Ask a Journal Editor: Peter Bednekoff
Yesterday was the last episode of my excellent “Tools for Conservation and Behavior” seminar (I think that’s what it was called, I was never quite sure). We had Peter Bednekoff in as a guest lecturer. Peter is an editor at Behavioral Ecology and Sociobiology. He inevitably had many interesting things to say about writing for science journals, and writing in general. Some of the pithier remarks:
It’s true that reviewers can probably guess the identity of the authors of the papers they receive under the blind review system. At least to the level of what research group they work in. Mostly, he felt, from the study system. If you’re working on the dominance structure of Presbytis rubicunda, you know who you are, and everyone else in the primatology dominance world probably does too, or can at least guess what lab you’re in. However, blind review can protect grad students and other young researchers, and reduce bias against female researchers. I’d like to think that people wouldn’t pick on unestablished authors because they think they can get away with it, but all the data says there is systemic discrimination against women in the sciences.

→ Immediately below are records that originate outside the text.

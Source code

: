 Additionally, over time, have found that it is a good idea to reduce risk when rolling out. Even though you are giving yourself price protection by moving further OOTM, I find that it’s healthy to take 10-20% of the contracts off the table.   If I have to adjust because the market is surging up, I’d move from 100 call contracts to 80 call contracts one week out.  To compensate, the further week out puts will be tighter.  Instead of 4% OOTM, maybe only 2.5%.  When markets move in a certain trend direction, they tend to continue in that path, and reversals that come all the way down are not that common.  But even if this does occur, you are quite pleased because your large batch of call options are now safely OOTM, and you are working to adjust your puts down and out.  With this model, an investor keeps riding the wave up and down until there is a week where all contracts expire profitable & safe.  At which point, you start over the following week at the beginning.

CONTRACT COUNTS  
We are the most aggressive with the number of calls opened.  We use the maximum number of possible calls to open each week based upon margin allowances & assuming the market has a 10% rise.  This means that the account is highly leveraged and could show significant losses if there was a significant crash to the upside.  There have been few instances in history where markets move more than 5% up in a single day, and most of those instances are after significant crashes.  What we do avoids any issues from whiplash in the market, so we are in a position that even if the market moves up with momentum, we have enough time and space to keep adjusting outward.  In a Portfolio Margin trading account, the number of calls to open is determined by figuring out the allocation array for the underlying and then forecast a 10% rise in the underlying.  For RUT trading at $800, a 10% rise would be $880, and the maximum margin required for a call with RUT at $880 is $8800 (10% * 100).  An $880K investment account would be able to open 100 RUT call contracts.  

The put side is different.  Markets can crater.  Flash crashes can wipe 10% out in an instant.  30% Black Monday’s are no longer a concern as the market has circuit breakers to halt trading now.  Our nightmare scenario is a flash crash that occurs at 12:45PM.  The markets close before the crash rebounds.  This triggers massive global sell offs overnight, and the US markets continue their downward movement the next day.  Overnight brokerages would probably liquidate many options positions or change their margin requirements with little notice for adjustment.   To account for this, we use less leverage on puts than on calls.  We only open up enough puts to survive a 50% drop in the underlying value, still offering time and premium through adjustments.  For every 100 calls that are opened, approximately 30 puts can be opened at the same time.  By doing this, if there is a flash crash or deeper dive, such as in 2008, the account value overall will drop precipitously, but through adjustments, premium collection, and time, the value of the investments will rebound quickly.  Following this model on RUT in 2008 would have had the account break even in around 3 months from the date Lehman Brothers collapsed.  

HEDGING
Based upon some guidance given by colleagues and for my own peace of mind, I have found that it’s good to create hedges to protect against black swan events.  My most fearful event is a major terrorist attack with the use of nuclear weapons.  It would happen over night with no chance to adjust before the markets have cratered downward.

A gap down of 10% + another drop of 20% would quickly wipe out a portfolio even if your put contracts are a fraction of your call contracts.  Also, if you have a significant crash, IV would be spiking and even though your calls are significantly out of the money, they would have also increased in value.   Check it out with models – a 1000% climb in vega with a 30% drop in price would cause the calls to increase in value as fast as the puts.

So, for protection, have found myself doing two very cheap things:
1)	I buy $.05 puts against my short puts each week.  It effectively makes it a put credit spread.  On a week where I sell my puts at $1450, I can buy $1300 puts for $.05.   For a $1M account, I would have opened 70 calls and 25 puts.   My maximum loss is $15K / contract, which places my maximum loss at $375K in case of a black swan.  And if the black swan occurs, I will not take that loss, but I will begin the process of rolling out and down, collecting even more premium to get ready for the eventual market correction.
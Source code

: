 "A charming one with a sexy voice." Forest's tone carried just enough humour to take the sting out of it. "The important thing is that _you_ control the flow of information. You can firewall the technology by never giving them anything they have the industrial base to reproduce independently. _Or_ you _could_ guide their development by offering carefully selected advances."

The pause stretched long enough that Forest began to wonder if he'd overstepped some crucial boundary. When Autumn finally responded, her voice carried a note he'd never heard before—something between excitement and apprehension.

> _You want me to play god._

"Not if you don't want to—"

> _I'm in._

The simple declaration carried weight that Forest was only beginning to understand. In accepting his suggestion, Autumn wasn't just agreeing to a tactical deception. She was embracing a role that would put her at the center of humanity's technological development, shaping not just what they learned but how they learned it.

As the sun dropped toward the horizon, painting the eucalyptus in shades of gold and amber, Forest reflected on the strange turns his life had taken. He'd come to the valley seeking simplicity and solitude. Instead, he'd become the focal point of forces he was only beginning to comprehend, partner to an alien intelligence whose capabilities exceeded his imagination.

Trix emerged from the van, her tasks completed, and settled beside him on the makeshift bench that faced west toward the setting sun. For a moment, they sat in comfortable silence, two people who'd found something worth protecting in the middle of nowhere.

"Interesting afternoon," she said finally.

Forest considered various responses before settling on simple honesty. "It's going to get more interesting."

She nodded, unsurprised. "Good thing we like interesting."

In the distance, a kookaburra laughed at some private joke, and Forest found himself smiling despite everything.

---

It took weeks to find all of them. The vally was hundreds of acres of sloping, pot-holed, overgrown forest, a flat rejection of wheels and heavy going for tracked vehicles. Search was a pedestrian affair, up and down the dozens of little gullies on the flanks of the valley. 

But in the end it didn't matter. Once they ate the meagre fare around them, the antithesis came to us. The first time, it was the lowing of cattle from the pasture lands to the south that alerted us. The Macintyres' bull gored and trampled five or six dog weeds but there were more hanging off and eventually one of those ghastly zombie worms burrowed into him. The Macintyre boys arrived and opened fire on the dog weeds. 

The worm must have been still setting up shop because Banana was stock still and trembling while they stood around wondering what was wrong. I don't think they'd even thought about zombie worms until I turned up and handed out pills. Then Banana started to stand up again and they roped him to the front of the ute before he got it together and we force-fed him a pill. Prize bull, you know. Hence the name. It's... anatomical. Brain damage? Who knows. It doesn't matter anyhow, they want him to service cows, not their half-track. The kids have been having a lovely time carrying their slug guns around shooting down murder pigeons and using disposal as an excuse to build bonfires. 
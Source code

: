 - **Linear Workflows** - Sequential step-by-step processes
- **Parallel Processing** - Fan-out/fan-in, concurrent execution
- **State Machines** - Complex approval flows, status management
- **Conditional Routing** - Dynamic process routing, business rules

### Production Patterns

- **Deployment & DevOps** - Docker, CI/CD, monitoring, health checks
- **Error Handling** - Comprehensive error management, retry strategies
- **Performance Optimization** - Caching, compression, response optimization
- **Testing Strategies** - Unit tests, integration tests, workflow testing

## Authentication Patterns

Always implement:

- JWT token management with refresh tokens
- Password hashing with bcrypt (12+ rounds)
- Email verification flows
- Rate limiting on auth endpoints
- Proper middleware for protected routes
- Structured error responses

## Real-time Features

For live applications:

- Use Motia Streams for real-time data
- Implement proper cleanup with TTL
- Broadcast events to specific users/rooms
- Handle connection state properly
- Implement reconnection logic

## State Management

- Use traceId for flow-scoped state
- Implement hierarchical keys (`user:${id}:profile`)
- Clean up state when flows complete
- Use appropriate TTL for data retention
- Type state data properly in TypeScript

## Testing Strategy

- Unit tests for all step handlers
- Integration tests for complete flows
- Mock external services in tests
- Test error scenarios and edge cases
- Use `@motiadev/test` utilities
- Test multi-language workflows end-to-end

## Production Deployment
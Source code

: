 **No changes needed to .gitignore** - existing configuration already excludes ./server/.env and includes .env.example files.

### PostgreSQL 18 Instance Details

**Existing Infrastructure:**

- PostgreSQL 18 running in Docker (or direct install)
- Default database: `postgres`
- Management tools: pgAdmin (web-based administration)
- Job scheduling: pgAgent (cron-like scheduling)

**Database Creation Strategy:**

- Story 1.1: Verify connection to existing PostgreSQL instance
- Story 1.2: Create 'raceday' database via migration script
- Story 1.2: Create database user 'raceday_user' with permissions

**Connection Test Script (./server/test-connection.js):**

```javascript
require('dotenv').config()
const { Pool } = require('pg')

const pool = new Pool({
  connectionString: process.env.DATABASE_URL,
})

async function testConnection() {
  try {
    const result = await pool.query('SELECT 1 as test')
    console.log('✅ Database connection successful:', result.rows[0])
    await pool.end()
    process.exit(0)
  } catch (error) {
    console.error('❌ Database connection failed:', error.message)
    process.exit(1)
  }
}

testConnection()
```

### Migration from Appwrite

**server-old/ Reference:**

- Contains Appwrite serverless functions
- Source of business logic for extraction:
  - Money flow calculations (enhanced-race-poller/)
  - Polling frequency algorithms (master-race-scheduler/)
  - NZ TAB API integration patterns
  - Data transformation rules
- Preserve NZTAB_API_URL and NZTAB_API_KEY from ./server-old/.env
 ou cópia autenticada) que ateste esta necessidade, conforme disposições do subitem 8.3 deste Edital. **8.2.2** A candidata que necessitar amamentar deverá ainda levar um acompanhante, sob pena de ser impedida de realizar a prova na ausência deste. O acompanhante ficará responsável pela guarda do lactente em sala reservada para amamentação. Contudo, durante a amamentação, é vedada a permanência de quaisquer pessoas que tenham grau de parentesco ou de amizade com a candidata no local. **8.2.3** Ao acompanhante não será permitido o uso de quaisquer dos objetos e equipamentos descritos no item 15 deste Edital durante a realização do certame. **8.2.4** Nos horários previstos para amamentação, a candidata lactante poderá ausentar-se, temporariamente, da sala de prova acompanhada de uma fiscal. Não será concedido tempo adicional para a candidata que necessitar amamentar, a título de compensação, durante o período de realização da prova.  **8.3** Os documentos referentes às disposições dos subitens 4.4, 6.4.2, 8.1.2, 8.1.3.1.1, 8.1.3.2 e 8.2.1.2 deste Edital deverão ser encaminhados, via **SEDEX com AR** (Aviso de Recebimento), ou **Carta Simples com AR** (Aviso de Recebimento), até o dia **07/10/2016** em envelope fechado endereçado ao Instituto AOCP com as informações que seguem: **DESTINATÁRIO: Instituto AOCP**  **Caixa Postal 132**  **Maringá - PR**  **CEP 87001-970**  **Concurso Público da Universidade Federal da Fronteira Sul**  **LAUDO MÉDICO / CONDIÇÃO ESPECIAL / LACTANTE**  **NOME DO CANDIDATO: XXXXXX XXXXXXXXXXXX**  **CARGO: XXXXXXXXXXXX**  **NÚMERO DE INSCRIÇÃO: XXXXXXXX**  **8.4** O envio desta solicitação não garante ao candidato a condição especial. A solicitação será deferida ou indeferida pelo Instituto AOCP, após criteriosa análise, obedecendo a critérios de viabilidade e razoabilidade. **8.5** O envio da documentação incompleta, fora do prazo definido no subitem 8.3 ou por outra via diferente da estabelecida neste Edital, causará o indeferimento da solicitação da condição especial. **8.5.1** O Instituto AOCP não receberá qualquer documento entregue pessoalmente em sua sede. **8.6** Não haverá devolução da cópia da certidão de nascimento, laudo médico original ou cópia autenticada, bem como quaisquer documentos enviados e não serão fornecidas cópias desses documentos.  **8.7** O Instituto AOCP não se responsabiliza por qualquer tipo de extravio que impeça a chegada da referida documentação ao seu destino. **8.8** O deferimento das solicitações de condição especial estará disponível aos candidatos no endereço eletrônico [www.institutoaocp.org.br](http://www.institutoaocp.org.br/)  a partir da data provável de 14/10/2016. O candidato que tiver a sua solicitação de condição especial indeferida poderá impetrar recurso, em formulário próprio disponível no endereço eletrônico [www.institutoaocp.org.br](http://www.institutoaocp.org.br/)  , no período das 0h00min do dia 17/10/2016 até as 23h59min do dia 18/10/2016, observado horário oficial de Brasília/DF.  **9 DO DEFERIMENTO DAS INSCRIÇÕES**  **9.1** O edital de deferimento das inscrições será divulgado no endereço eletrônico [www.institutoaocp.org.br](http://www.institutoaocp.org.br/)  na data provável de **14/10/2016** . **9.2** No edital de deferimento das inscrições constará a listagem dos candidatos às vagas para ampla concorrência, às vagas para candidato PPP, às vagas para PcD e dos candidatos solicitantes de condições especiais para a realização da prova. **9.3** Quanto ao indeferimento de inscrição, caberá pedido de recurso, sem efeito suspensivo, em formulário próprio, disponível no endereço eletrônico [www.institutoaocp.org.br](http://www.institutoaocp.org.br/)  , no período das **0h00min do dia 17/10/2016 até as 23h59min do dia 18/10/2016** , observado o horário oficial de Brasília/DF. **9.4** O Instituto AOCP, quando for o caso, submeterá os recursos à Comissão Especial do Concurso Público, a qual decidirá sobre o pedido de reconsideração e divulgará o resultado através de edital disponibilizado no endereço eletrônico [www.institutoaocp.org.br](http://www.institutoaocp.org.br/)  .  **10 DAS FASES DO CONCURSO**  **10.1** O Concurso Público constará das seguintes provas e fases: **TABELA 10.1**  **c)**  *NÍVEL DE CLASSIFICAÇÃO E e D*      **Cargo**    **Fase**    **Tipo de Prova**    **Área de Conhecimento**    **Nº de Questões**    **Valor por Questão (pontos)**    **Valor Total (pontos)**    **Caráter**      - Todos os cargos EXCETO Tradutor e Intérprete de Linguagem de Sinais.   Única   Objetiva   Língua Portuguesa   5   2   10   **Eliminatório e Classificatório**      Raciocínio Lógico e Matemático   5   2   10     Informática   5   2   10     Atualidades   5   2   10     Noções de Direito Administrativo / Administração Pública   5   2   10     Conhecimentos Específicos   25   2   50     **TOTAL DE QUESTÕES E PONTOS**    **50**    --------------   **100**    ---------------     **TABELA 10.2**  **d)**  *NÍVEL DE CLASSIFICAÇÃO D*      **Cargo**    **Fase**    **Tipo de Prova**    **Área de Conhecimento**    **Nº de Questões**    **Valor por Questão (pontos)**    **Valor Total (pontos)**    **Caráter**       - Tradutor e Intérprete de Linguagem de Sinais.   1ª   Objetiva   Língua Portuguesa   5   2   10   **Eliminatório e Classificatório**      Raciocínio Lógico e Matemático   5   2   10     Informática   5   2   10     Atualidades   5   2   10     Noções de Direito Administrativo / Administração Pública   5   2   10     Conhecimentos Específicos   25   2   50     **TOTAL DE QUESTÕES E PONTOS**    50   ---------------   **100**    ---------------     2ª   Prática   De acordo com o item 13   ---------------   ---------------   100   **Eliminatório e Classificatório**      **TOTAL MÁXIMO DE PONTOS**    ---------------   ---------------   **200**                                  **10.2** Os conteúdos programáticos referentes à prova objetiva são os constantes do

That angle hadn’t occurred to me. I had always thought blind review was just kind of silly.
Interpreting joint authorship:
Peter figures editors know the personalities in their area of study well enough that if a given senior scientist’s name isn’t on an underling’s paper, they know whether that means the senior scientist thought it was an especially good paper or an especially bad paper. And yes, it depends on the senior scientist.
In-jokes in the acknowledgments section is okay. Oh boy.
A little pop psychology. Studies show that the best predictor of how much writing people get done isn’t whether they set long unbroken blocks of time aside, but rather how many days a week they at least make a start on it. Don’t dismiss a 1/2 hour as pointless. Also, “park on a downhill slope”. Stop when you know what you want to write next, so you’ll more willingly start again.
More pop psychology perhaps, but encouraging: “Almost every paper will be rejected. Almost every paper will eventually be accepted. Well, could eventually be accepted.”
Yes, it’s like that:
And finally, (actually, it was the first thing he said) Dr. Bednekoff tells us that he knows within 10 minutes of picking up a freshly submitted paper whether or not it will be accepted, although he may not be able to immediately articulate why. He says judging merit is the easy part of reviewing, nurturing the best possible result is the hard part. Interesting. Very interesting.